*** Begin section ***
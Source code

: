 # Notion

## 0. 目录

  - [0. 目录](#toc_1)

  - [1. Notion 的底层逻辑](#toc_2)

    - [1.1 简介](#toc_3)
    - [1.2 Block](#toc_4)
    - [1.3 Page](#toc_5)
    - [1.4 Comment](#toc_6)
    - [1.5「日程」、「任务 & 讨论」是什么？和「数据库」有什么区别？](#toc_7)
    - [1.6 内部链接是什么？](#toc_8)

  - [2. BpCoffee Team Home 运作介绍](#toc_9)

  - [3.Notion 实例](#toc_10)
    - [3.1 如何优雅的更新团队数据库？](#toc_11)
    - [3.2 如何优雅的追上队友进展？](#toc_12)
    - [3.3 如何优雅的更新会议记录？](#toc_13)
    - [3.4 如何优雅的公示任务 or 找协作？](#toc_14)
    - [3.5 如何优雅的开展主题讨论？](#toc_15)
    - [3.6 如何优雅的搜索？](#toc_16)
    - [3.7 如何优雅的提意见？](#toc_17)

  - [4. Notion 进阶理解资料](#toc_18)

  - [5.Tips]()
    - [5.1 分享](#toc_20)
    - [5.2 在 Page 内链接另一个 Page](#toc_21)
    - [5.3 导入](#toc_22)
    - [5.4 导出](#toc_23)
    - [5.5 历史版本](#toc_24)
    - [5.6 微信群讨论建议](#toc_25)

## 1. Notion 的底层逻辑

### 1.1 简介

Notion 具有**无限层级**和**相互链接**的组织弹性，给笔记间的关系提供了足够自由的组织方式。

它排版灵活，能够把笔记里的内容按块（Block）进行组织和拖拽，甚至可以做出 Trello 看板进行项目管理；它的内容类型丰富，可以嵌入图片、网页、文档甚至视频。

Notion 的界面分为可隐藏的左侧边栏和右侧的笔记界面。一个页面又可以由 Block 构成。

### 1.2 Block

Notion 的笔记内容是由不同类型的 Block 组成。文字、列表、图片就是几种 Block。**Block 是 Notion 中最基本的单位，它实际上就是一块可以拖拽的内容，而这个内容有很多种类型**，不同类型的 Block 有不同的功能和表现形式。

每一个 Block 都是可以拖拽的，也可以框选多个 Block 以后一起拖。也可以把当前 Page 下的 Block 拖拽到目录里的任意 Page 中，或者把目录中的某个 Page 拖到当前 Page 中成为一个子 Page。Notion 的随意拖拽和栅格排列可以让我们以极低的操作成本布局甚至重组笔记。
*** End section ***
:: WHAT NEEDS TO BE DONE ::
In the entries above, find the line holding "- [1.3 Page](#toc_5)" and the line holding "- [5.5 历史版本](#toc_24)"; print both of them and every line between, exactly, and nothing else.

:: ANSWER FOR THIS EXERCISE ::
    - [1.3 Page](#toc_5)
    - [1.4 Comment](#toc_6)
    - [1.5「日程」、「任务 & 讨论」是什么？和「数据库」有什么区别？](#toc_7)
    - [1.6 内部链接是什么？](#toc_8)

  - [2. BpCoffee Team Home 运作介绍](#toc_9)

  - [3.Notion 实例](#toc_10)
    - [3.1 如何优雅的更新团队数据库？](#toc_11)
    - [3.2 如何优雅的追上队友进展？](#toc_12)
    - [3.3 如何优雅的更新会议记录？](#toc_13)
    - [3.4 如何优雅的公示任务 or 找协作？](#toc_14)
    - [3.5 如何优雅的开展主题讨论？](#toc_15)
    - [3.6 如何优雅的搜索？](#toc_16)
    - [3.7 如何优雅的提意见？](#toc_17)

  - [4. Notion 进阶理解资料](#toc_18)

  - [5.Tips]()
    - [5.1 分享](#toc_20)
    - [5.2 在 Page 内链接另一个 Page](#toc_21)
    - [5.3 导入](#toc_22)
    - [5.4 导出](#toc_23)
    - [5.5 历史版本](#toc_24)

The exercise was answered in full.